Problem description => Of all the lines in the entries below, give again exactly those starting at the line containing "como acessar os valores dentro dos objetos?" and ending at the line containing "entao imaginemos um", both ends included, and no others.

Stored data
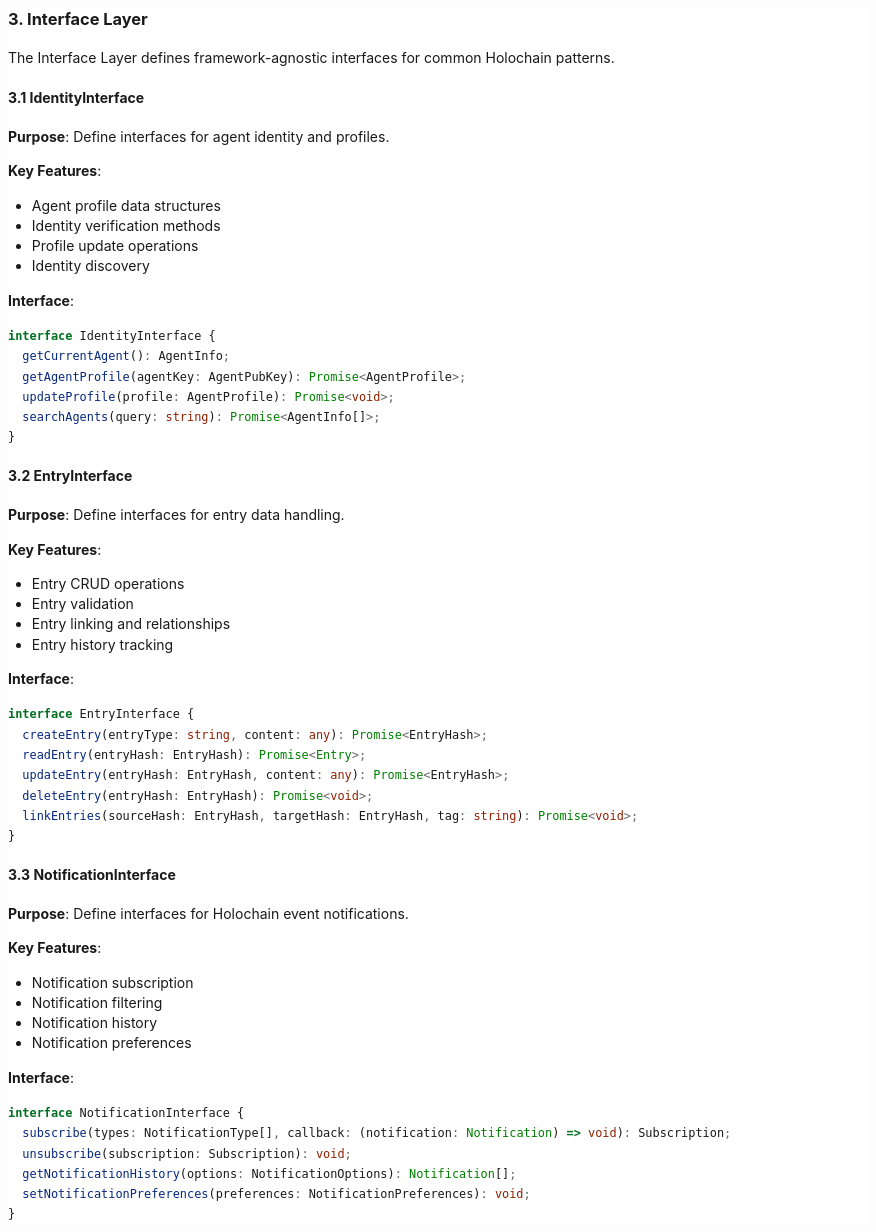 ### 3. Interface Layer

The Interface Layer defines framework-agnostic interfaces for common Holochain patterns.

#### 3.1 IdentityInterface

**Purpose**: Define interfaces for agent identity and profiles.

**Key Features**:
- Agent profile data structures
- Identity verification methods
- Profile update operations
- Identity discovery

**Interface**:
```typescript
interface IdentityInterface {
  getCurrentAgent(): AgentInfo;
  getAgentProfile(agentKey: AgentPubKey): Promise<AgentProfile>;
  updateProfile(profile: AgentProfile): Promise<void>;
  searchAgents(query: string): Promise<AgentInfo[]>;
}
```

#### 3.2 EntryInterface

**Purpose**: Define interfaces for entry data handling.

**Key Features**:
- Entry CRUD operations
- Entry validation
- Entry linking and relationships
- Entry history tracking

**Interface**:
```typescript
interface EntryInterface {
  createEntry(entryType: string, content: any): Promise<EntryHash>;
  readEntry(entryHash: EntryHash): Promise<Entry>;
  updateEntry(entryHash: EntryHash, content: any): Promise<EntryHash>;
  deleteEntry(entryHash: EntryHash): Promise<void>;
  linkEntries(sourceHash: EntryHash, targetHash: EntryHash, tag: string): Promise<void>;
}
```

#### 3.3 NotificationInterface

**Purpose**: Define interfaces for Holochain event notifications.

**Key Features**:
- Notification subscription
- Notification filtering
- Notification history
- Notification preferences

**Interface**:
```typescript
interface NotificationInterface {
  subscribe(types: NotificationType[], callback: (notification: Notification) => void): Subscription;
  unsubscribe(subscription: Subscription): void;
  getNotificationHistory(options: NotificationOptions): Notification[];
  setNotificationPreferences(preferences: NotificationPreferences): void;
}
```
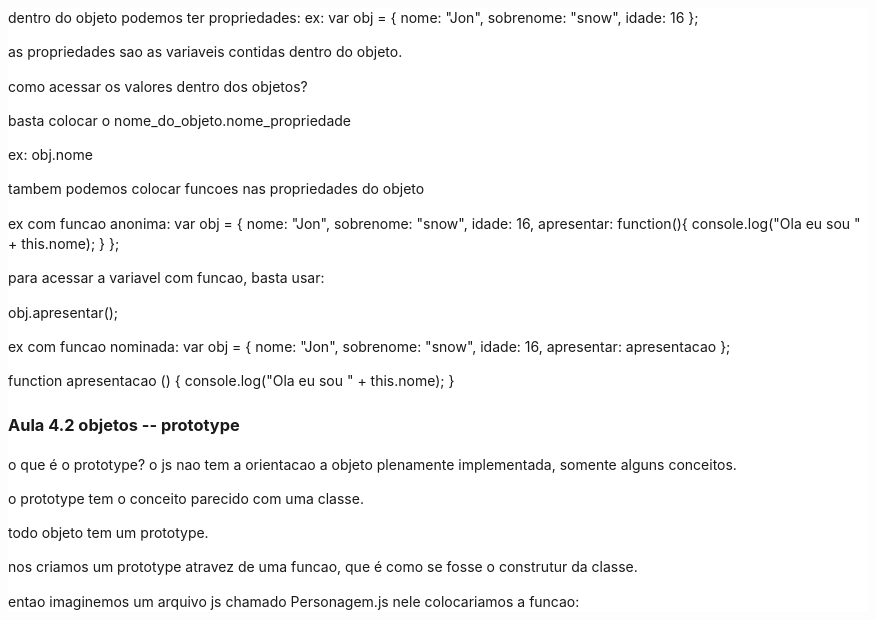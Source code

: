 dentro do objeto podemos ter propriedades:
ex:
var obj = {
	nome: "Jon",
	sobrenome: "snow",
	idade: 16
};

as propriedades sao as variaveis contidas dentro do objeto.

como acessar os valores dentro dos objetos?

basta colocar o nome_do_objeto.nome_propriedade

ex:
obj.nome

tambem podemos colocar funcoes nas propriedades do objeto

ex com funcao anonima:
var obj = {
	nome: "Jon",
	sobrenome: "snow",
	idade: 16,
	apresentar: function(){
		console.log("Ola eu sou " + this.nome);
	}
};

para acessar a variavel com funcao, basta usar:

obj.apresentar();

ex com funcao nominada:
var obj = {
	nome: "Jon",
	sobrenome: "snow",
	idade: 16,
	apresentar: apresentacao
};

function apresentacao () {
	console.log("Ola eu sou " + this.nome);
}

### Aula 4.2 objetos -- prototype
o que é o prototype?
o js nao tem a orientacao a objeto plenamente implementada, somente alguns conceitos.

o prototype tem o conceito parecido com uma classe.

todo objeto tem um prototype.

nos criamos um prototype atravez de uma funcao, que é como se fosse o construtur da classe.

entao imaginemos um arquivo js chamado Personagem.js
nele colocariamos a funcao:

Solution to this exercise =>
como acessar os valores dentro dos objetos?

basta colocar o nome_do_objeto.nome_propriedade

ex:
obj.nome

tambem podemos colocar funcoes nas propriedades do objeto

ex com funcao anonima:
var obj = {
	nome: "Jon",
	sobrenome: "snow",
	idade: 16,
	apresentar: function(){
		console.log("Ola eu sou " + this.nome);
	}
};

para acessar a variavel com funcao, basta usar:

obj.apresentar();

ex com funcao nominada:
var obj = {
	nome: "Jon",
	sobrenome: "snow",
	idade: 16,
	apresentar: apresentacao
};

function apresentacao () {
	console.log("Ola eu sou " + this.nome);
}

### Aula 4.2 objetos -- prototype
o que é o prototype?
o js nao tem a orientacao a objeto plenamente implementada, somente alguns conceitos.

o prototype tem o conceito parecido com uma classe.

todo objeto tem um prototype.

nos criamos um prototype atravez de uma funcao, que é como se fosse o construtur da classe.

entao imaginemos um arquivo js chamado Personagem.js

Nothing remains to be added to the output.